4:10 pm Presentation
“On the Mechanism that Sustains Intermittent Attached Cavitation Inception in a Laminar Boundary Layers”
Presented by OMRI RAM (Adviser: Prof. Katz)
Cavitation inception occurs in locations of the flow where the pressure drops just below the vapor pressure, happens on extremely fast times scales. Even though it has been extensively studied over the last five decades, both fundamental mechanisms of inception and its dependence on the flow characteristics remain unclear. In this study, water tunnel experiments involving high-speed microscopic imaging focus on the processes of cavitation inception in a flow with an attached boundary layer downstream of the minimum pressure point. A cavitation patch is formed as free stream nuclei approach the low-pressure region, expand rapidly and attach to the surface. If the minimum pressure is kept close to the vapor pressure these cavities collapse in milliseconds, leaving a cloud of microbubbles small than 50 micrometers downstream of the minimum pressure point. Some of these bubbles migrate randomly near the surface, presumably under the balancing influence of drag that pushes them downstream and local adverse pressure gradient that pulls them upstream. Hence, the bubbles are maintained near the surface, even without flow separation. Of those that migrate upstream, a fraction grows to form another intermittent cavity that generates new microbubbles. Hence, once the initial attachment occurs, subsequent attached cavities appear at a frequency that is much higher than that associated with the freestream nuclei. High-resolution PIV measurements confirm that these bubbles move in a low-velocity region that forms close to the minimum pressure point due to the adverse pressure gradients. It appears that these bubbles size is upper bounded by the height of this region and lower bounded by the volume required to generate significant pressure force upstream.
4:35 pm Presentation
“A Data-Based Wall Model for Large Eddy Simulations”

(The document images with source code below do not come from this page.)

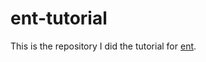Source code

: # ent-tutorial
This is the repository I did the tutorial for [ent](https://entgo.io/ja/docs/getting-started).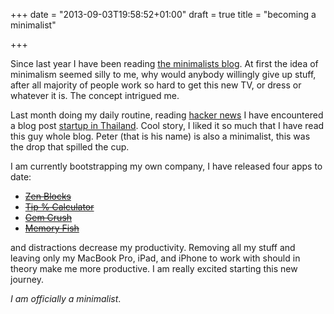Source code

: +++
date = "2013-09-03T19:58:52+01:00"
draft = true
title = "becoming a minimalist"

+++

Since last year I have been reading [the minimalists blog](http://www.theminimalists.com/). At first the idea of minimalism seemed silly to me, why would anybody willingly give up stuff, after all majority of people work so hard to get this new TV, or dress or whatever it is. The concept intrigued me.


Last month doing my daily routine, reading [hacker news](http://news.ycommbinator.com) I have encountered a blog post [startup in Thailand](http://levels.io/bootstrapping-startup-thailand/). Cool story, I liked it so much that I have read this guy whole blog. Peter (that is his name) is also a minimalist, this was the drop that spilled the cup.

I am currently bootstrapping my own company, I have released four apps to date:

* [~~Zen Blocks~~](http://bit.ly/19OHLku)
* [~~Tip % Calculator~~](http://bit.ly/195mHnm)
* [~~Gem Crush~~](http://bit.ly/1asZv3r)
* [~~Memory Fish~~](http://bit.ly/19Qlz7k)

and distractions decrease my productivity. Removing all my stuff and leaving only my MacBook Pro, iPad, and iPhone to work with should in theory make me more productive. I am really excited starting this new journey.

*I am officially a minimalist*.

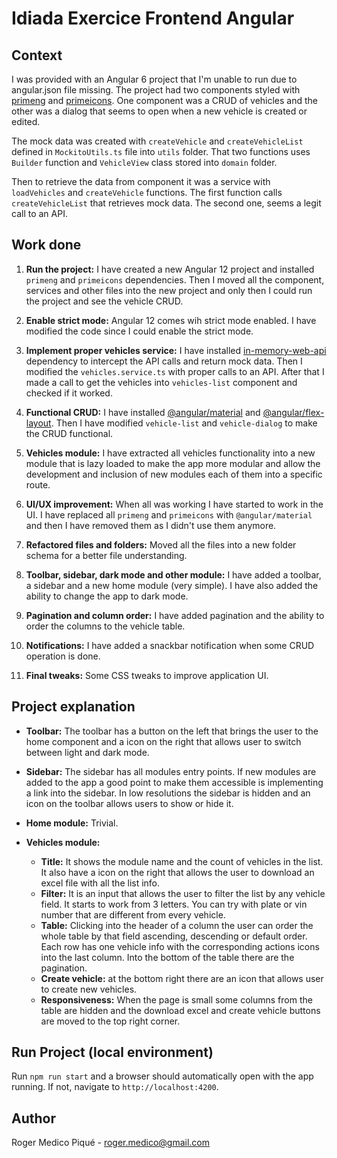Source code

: # Idiada Exercice Frontend Angular

## Context

I was provided with an Angular 6 project that I'm unable to run due to angular.json file missing. The project had two components styled with [primeng](https://github.com/primefaces/primeng) and [primeicons](https://github.com/primefaces/primeicons). One component was a CRUD of vehicles and the other was a dialog that seems to open when a new vehicle is created or edited.

The mock data was created with `createVehicle` and `createVehicleList` defined in `MockitoUtils.ts` file into `utils` folder. That two functions uses `Builder` function and `VehicleView` class stored into `domain` folder.

Then to retrieve the data from component it was a service with `loadVehicles` and `createVehicle` functions. The first function calls `createVehicleList` that retrieves mock data. The second one, seems a legit call to an API.

## Work done

1. **Run the project:** I have created a new Angular 12 project and installed `primeng` and `primeicons` dependencies. Then I moved all the component, services and other files into the new project and only then I could run the project and see the vehicle CRUD.

2. **Enable strict mode:** Angular 12 comes wih strict mode enabled. I have modified the code since I could enable the strict mode.

3. **Implement proper vehicles service:** I have installed [in-memory-web-api](https://github.com/angular/in-memory-web-api) dependency to intercept the API calls and return mock data. Then I modified the `vehicles.service.ts` with proper calls to an API. After that I made a call to get the vehicles into `vehicles-list` component and checked if it worked.

4. **Functional CRUD:** I have installed [@angular/material](https://material.angular.io/) and [@angular/flex-layout](https://github.com/angular/flex-layout). Then I have modified `vehicle-list` and `vehicle-dialog` to make the CRUD functional.

5. **Vehicles module:** I have extracted all vehicles functionality into a new module that is lazy loaded to make the app more modular and allow the development and inclusion of new modules each of them into a specific route.

6. **UI/UX improvement:** When all was working I have started to work in the UI. I have replaced all `primeng` and `primeicons` with `@angular/material` and then I have removed them as I didn't use them anymore.

7. **Refactored files and folders:** Moved all the files into a new folder schema for a better file understanding.

8. **Toolbar, sidebar, dark mode and other module:** I have added a toolbar, a sidebar and a new home module (very simple). I have also added the ability to change the app to dark mode.

9. **Pagination and column order:** I have added pagination and the ability to order the columns to the vehicle table.

10. **Notifications:** I have added a snackbar notification when some CRUD operation is done.

11. **Final tweaks:** Some CSS tweaks to improve application UI.

## Project explanation

- **Toolbar:** The toolbar has a button on the left that brings the user to the home component and a icon on the right that allows user to switch between light and dark mode.

- **Sidebar:** The sidebar has all modules entry points. If new modules are added to the app a good point to make them accessible is implementing a link into the sidebar. In low resolutions the sidebar is hidden and an icon on the toolbar allows users to show or hide it.

- **Home module:** Trivial.

- **Vehicles module:**
  - **Title:** It shows the module name and the count of vehicles in the list. It also have a icon on the right that allows the user to download an excel file with all the list info.
  - **Filter:** It is an input that allows the user to filter the list by any vehicle field. It starts to work from 3 letters. You can try with plate or vin number that are different from every vehicle.
  - **Table:** Clicking into the header of a column the user can order the whole table by that field ascending, descending or default order. Each row has one vehicle info with the corresponding actions icons into the last column. Into the bottom of the table there are the pagination.
  - **Create vehicle:** at the bottom right there are an icon that allows user to create new vehicles.
  - **Responsiveness:** When the page is small some columns from the table are hidden and the download excel and create vehicle buttons are moved to the top right corner.

## Run Project (local environment)

Run `npm run start` and a browser should automatically open with the app running. If not, navigate to `http://localhost:4200`.

## Author

Roger Medico Piqué - roger.medico@gmail.com
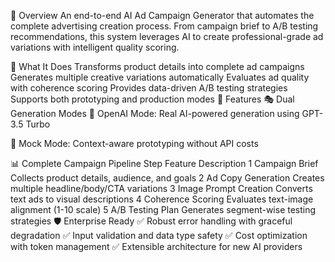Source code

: 🤖 Overview
An end-to-end AI Ad Campaign Generator that automates the complete advertising creation process. From campaign brief to A/B testing recommendations, this system leverages AI to create professional-grade ad variations with intelligent quality scoring.

🎯 What It Does
Transforms product details into complete ad campaigns
Generates multiple creative variations automatically
Evaluates ad quality with coherence scoring
Provides data-driven A/B testing strategies
Supports both prototyping and production modes
🚀 Features
🎭 Dual Generation Modes
🤖 OpenAI Mode: Real AI-powered generation using GPT-3.5 Turbo

🎪 Mock Mode: Context-aware prototyping without API costs

📊 Complete Campaign Pipeline
Step	Feature	Description
1	Campaign Brief	Collects product details, audience, and goals
2	Ad Copy Generation	Creates multiple headline/body/CTA variations
3	Image Prompt Creation	Converts text ads to visual descriptions
4	Coherence Scoring	Evaluates text-image alignment (1-10 scale)
5	A/B Testing Plan	Generates segment-wise testing strategies
🛡️ Enterprise Ready
✅ Robust error handling with graceful degradation
✅ Input validation and data type safety
✅ Cost optimization with token management
✅ Extensible architecture for new AI providers
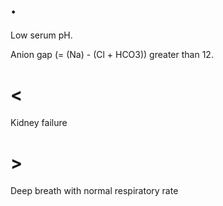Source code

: # .

Low serum pH.

Anion gap (= (Na) - (Cl + HCO3)) greater than 12.

# <

Kidney failure

# >

Deep breath with normal respiratory rate
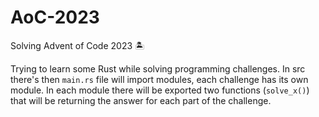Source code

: # AoC-2023
Solving Advent of Code 2023 🏝️

Trying to learn some Rust while solving programming challenges. In src there's then `main.rs` file will import modules, each challenge has its own module.
In each module there will be exported two functions (`solve_x()`) that will be returning the answer for each part of the challenge.
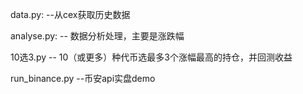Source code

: data.py:
--从cex获取历史数据

analyse.py:
-- 数据分析处理，主要是涨跌幅

10选3.py
-- 10（或更多）种代币选最多3个涨幅最高的持仓，并回测收益

run_binance.py
--币安api实盘demo

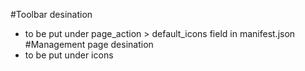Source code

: #Toolbar desination
- to be put under page_action > default_icons field in manifest.json
#Management page desination
- to be put under icons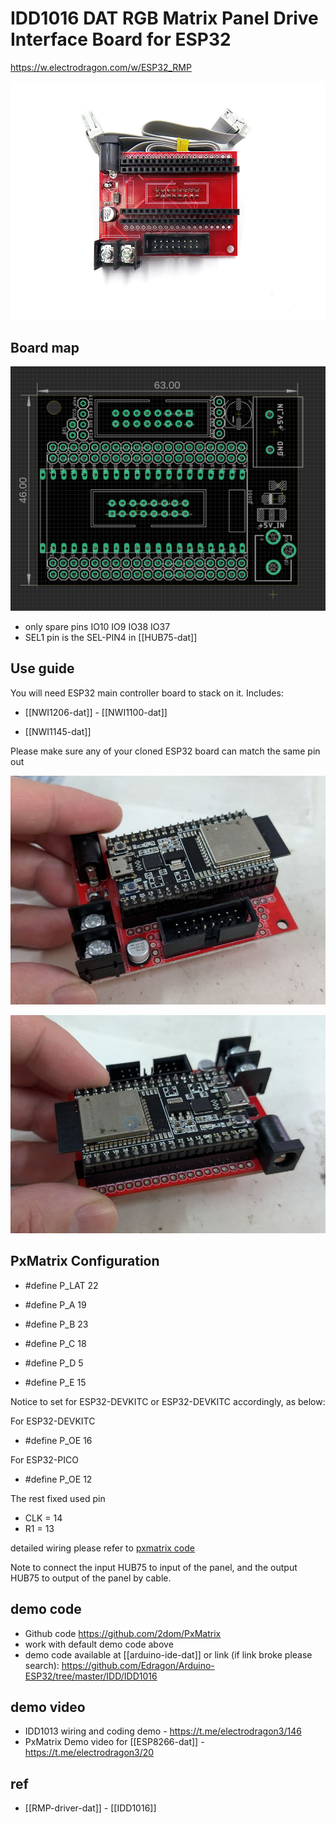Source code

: 

# IDD1016 DAT RGB Matrix Panel Drive Interface Board for ESP32


https://w.electrodragon.com/w/ESP32_RMP


![](18-27-13-07-03-2023.png)

## Board map 

![](2024-09-09-15-32-15.png)

- only spare pins IO10 IO9 IO38 IO37
- SEL1 pin is the SEL-PIN4 in [[HUB75-dat]]

## Use guide

You will need ESP32 main controller board to stack on it. Includes:

- [[NWI1206-dat]] - [[NWI1100-dat]]

- [[NWI1145-dat]]

Please make sure any of your cloned ESP32 board can match the same pin out

![](2024-10-24-14-48-15.png)

![](2024-10-24-14-49-24.png)



## PxMatrix Configuration



* #define P_LAT 22

* #define P_A 19
* #define P_B 23
* #define P_C 18
* #define P_D 5
* #define P_E 15

Notice to set for ESP32-DEVKITC or ESP32-DEVKITC accordingly, as below:

For ESP32-DEVKITC
* #define P_OE 16 


For ESP32-PICO
* #define P_OE 12


The rest fixed used pin
* CLK = 14 
* R1 = 13 

detailed wiring please refer to [pxmatrix code](https://github.com/2dom/PxMatrix)

Note to connect the input HUB75 to input of the panel, and the output HUB75 to output of the panel by cable.

## demo code 

- Github code https://github.com/2dom/PxMatrix
- work with default demo code above 
- demo code available at [[arduino-ide-dat]] or link (if link broke please search): https://github.com/Edragon/Arduino-ESP32/tree/master/IDD/IDD1016



## demo video 

- IDD1013 wiring and coding demo - https://t.me/electrodragon3/146
- PxMatrix Demo video for [[ESP8266-dat]] - https://t.me/electrodragon3/20


## ref 

- [[RMP-driver-dat]] - [[IDD1016]]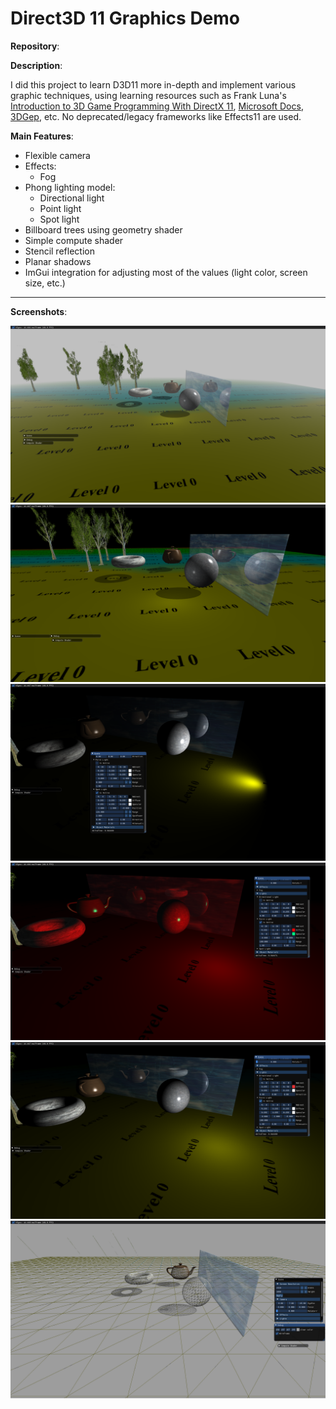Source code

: # Direct3D 11 Graphics Demo

**Repository**:  
<a href="https://github.com/tiredbunny/Demo"><i class="fa fa-github" style="font-size:24px"></i></a>


**Description**: 

I did this project to learn D3D11 more in-depth and implement various graphic techniques, using learning resources such as Frank Luna's [Introduction to 3D Game Programming With DirectX 11](https://www.amazon.com/Introduction-3D-Game-Programming-DirectX11/dp/1936420228), [Microsoft Docs](https://docs.microsoft.com/en-us/windows/win32/directx), [3DGep](https://www.3dgep.com/), etc. No deprecated/legacy frameworks like Effects11 are used.


**Main Features**:
* Flexible camera
* Effects:
    * Fog
* Phong lighting model:
  * Directional light
  * Point light
  * Spot light
* Billboard trees using geometry shader
* Simple compute shader
* Stencil reflection
* Planar shadows
* ImGui integration for adjusting most of the values (light color, screen size, etc.)

---
**Screenshots**:

![](../images/demo1.png)
![](../images/demo2.png)
![](../images/demo4.png)
![](../images/demo5.png)
![](../images/demo6.png)
![](../images/demo7.png)
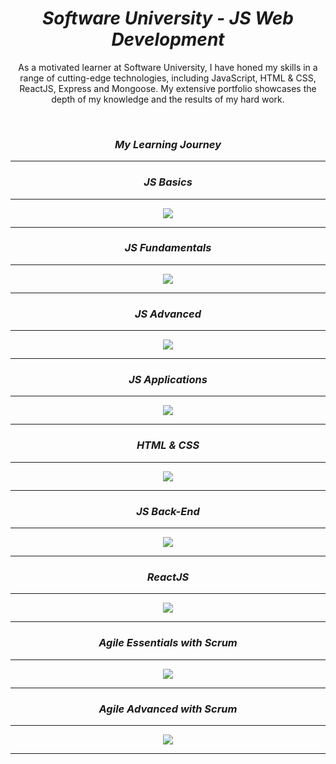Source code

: <h1 align="center"><i>Software University - JS Web Development</i></h1>

<p align="center">As a motivated learner at Software University, I have honed my skills in a range of cutting-edge technologies, including JavaScript, HTML & CSS, ReactJS, Express and Mongoose. My extensive portfolio showcases the depth of my knowledge and the results of my hard work.</p>

<br/>

<h3 align="center"><i>My Learning Journey</i></h3>
<hr />
<h3 align="center"><i>JS Basics</i></h3>
<hr />
 <p align="center">
  <a href="https://softuni.bg/certificates/details/116945/0c8b1dd6">
    <img src="./certificates/Programming Basics - September 2021 - Certificate.jpeg" />
  </a>
 <p>
  <hr />
  <h3 align="center"><i>JS Fundamentals</i></h3>
  <hr />
 <p align="center">
  <a href="https://softuni.bg/certificates/details/129612/c0471c72">
    <img src="./certificates/Programming Fundamentals with JS - January 2022 - Certificate.jpeg" />
  </a>
 <p>
    <hr />
     <h3 align="center"><i>JS Advanced</i></h3>
    <hr />
  <p align="center">
  <a href="https://softuni.bg/certificates/details/136483/e5cc5af0">
    <img src="./certificates/JSAdvanced-May-2022 - Certificate.jpeg" />
  </a>
 <p>
    <hr />
        <h3 align="center"><i>JS Applications</i></h3>
    <hr />
 <p align="center">
  <a href="https://softuni.bg/certificates/details/139615/311b5f16">
    <img src="./certificates/JS Applications - June 2022 - Certificate.jpeg" />
  </a>
 <p>
    <hr />
        <h3 align="center"><i>HTML & CSS</i></h3>
    <hr />
  <p align="center">
  <a href="https://softuni.bg/certificates/details/153393/675c46de">
    <img src="./certificates/HTML & CSS - September 2022 - Certificate.jpeg" />
  </a>
 <p>
 <p>
    <hr />
        <h3 align="center"><i>JS Back-End</i></h3>
    <hr />
  <p align="center">
  <a href="https://softuni.bg/certificates/details/162725/b0728062">
    <img src="./certificates/JS Back-End - January 2023 - Certificate.jpeg" />
  </a>
 <p>
  <p>
    <hr />
        <h3 align="center"><i>ReactJS</i></h3>
    <hr />
  <p align="center">
  <a href="https://softuni.bg/certificates/details/168633/321793fc">
    <img src="./certificates/ReactJS - February 2023 - Certificate.jpeg" />
  </a>
 <p>
  <p>
    <hr />
        <h3 align="center"><i>Agile Essentials with Scrum</i></h3>
    <hr />
  <p align="center">
  <a href="https://softuni.bg/certificates/details/164279/769fea5b">
    <img src="./certificates/Agile Essentials with Scrum - February 2023 - Certificate.jpeg" />
  </a>
 <p>
   <p>
    <hr />
        <h3 align="center"><i>Agile Advanced with Scrum</i></h3>
    <hr />
  <p align="center">
  <a href="https://softuni.bg/certificates/details/171068/5b7ef577">
    <img src="./certificates/Agile Advanced with Scrum - March 2023 - Certificate.jpeg" />
  </a>
 <p>
    <hr />
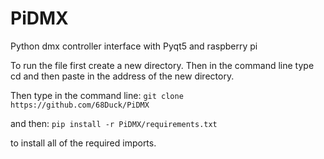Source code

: # PiDMX
Python dmx controller interface with Pyqt5 and raspberry pi

To run the file first create a new directory. Then in the command line type cd and then paste in the address of the new directory.

Then type in the command line:
`git clone https://github.com/68Duck/PiDMX`

and then:
`pip install -r PiDMX/requirements.txt`

to install all of the required imports.
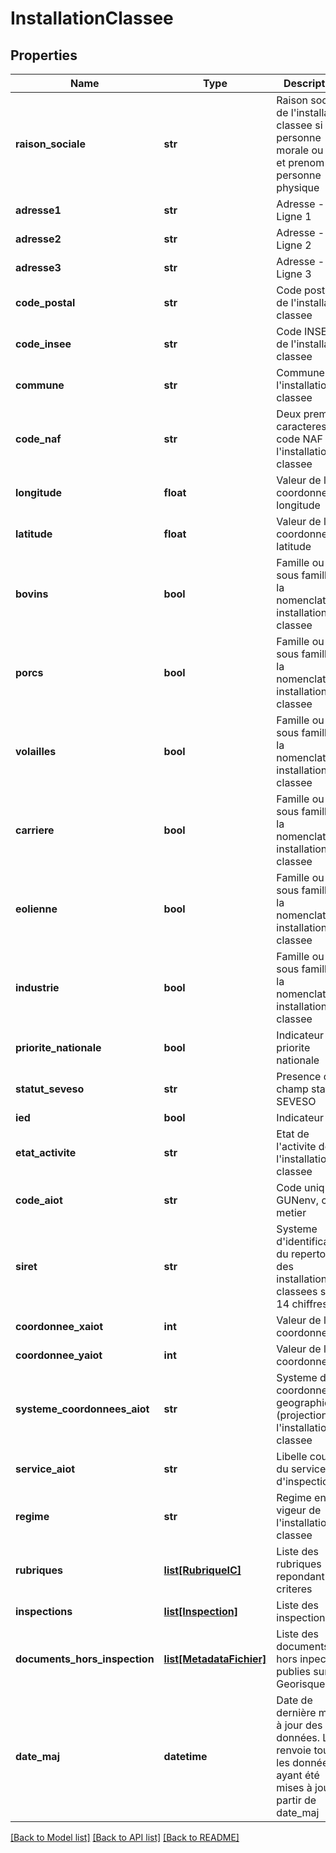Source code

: # InstallationClassee

## Properties
Name | Type | Description | Notes
------------ | ------------- | ------------- | -------------
**raison_sociale** | **str** | Raison sociale de l&#x27;installation classee si personne morale ou nom et prenom si personne physique | [optional] 
**adresse1** | **str** | Adresse - Ligne 1 | [optional] 
**adresse2** | **str** | Adresse - Ligne 2 | [optional] 
**adresse3** | **str** | Adresse - Ligne 3 | [optional] 
**code_postal** | **str** | Code postal de l&#x27;installation classee | [optional] 
**code_insee** | **str** | Code INSEE de l&#x27;installation classee | [optional] 
**commune** | **str** | Commune de l&#x27;installation classee | [optional] 
**code_naf** | **str** | Deux premiers caracteres du code NAF de l&#x27;installation classee | [optional] 
**longitude** | **float** | Valeur de la coordonnee longitude | [optional] 
**latitude** | **float** | Valeur de la coordonnee latitude | [optional] 
**bovins** | **bool** | Famille ou sous famille de la nomenclature installation classee | [optional] 
**porcs** | **bool** | Famille ou sous famille de la nomenclature installation classee | [optional] 
**volailles** | **bool** | Famille ou sous famille de la nomenclature installation classee | [optional] 
**carriere** | **bool** | Famille ou sous famille de la nomenclature installation classee | [optional] 
**eolienne** | **bool** | Famille ou sous famille de la nomenclature installation classee | [optional] 
**industrie** | **bool** | Famille ou sous famille de la nomenclature installation classee | [optional] 
**priorite_nationale** | **bool** | Indicateur de priorite nationale | [optional] 
**statut_seveso** | **str** | Presence du champ statut SEVESO | [optional] 
**ied** | **bool** | Indicateur IED | [optional] 
**etat_activite** | **str** | Etat de l&#x27;activite de l&#x27;installation classee | [optional] 
**code_aiot** | **str** | Code unique GUNenv, clef metier | [optional] 
**siret** | **str** | Systeme d&#x27;identification du repertoire des installations classees sur 14 chiffres | [optional] 
**coordonnee_xaiot** | **int** | Valeur de la coordonnee X | [optional] 
**coordonnee_yaiot** | **int** | Valeur de la coordonnee Y | [optional] 
**systeme_coordonnees_aiot** | **str** | Systeme de coordonnees geographiques (projection) de l&#x27;installation classee | [optional] 
**service_aiot** | **str** | Libelle court du service d&#x27;inspection | [optional] 
**regime** | **str** | Regime en vigeur de l&#x27;installation classee | [optional] 
**rubriques** | [**list[RubriqueIC]**](RubriqueIC.md) | Liste des rubriques repondant aux criteres | [optional] 
**inspections** | [**list[Inspection]**](Inspection.md) | Liste des inspections | [optional] 
**documents_hors_inspection** | [**list[MetadataFichier]**](MetadataFichier.md) | Liste des documents hors inpection publies sur Georisques | [optional] 
**date_maj** | **datetime** | Date de dernière mise à jour des données. L&#x27;API renvoie toutes les données ayant été mises à jour à partir de date_maj | [optional] 

[[Back to Model list]](../README.md#documentation-for-models) [[Back to API list]](../README.md#documentation-for-api-endpoints) [[Back to README]](../README.md)

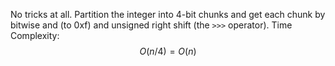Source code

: No tricks at all. Partition the integer into 4-bit chunks and get each chunk by bitwise and (to 0xf) and unsigned right shift (the `>>>` operator). 
Time Complexity: $$O(n/4) = O(n)$$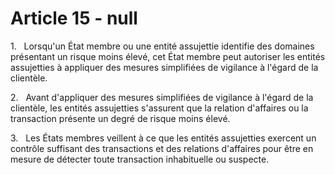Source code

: # Article 15 - null


1.   Lorsqu'un État membre ou une entité assujettie identifie des domaines présentant un risque moins élevé, cet État membre peut autoriser les entités assujetties à appliquer des mesures simplifiées de vigilance à l'égard de la clientèle.

2.   Avant d'appliquer des mesures simplifiées de vigilance à l'égard de la clientèle, les entités assujetties s'assurent que la relation d'affaires ou la transaction présente un degré de risque moins élevé.

3.   Les États membres veillent à ce que les entités assujetties exercent un contrôle suffisant des transactions et des relations d'affaires pour être en mesure de détecter toute transaction inhabituelle ou suspecte.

Presented by YUE HAO (Advisers: Profs. Meneveau & Zaki)
An all connected neural network was adopted to develop a wall model for large eddy simulations (LES). Spatially filtered data from the JHTDB channel flow at Re_tau=1000 were used for training and testing. The network was trained to predict wall shear stress from LES information at the first grid point above the wall. A priori tests were performed to determine the accuracy of the wall model by comparing the predicted wall shear stress to its filtered value from the database. Input combinations of u and y were tested and yielded comparable performance to the equilibrium wall model. The modified input variables u/y and log(y/y_0)/u that were proposed by Yang et al. (2019) were effective for extrapolation, which is critical for wall modeling. Multiple terms in the integrated momentum equation were tested as additional inputs, but no obvious improvement was achieved because the terms are poorly correlated with wall shear stress. Performance of the wall model was, however, improved by expanding the spatial support of the inputs. When non-local flow information was included, the predicted wall shear stress was better correlated with DNS than the equilibrium wall model. The physical reason is the inclination of the elongated structures in the near-wall region.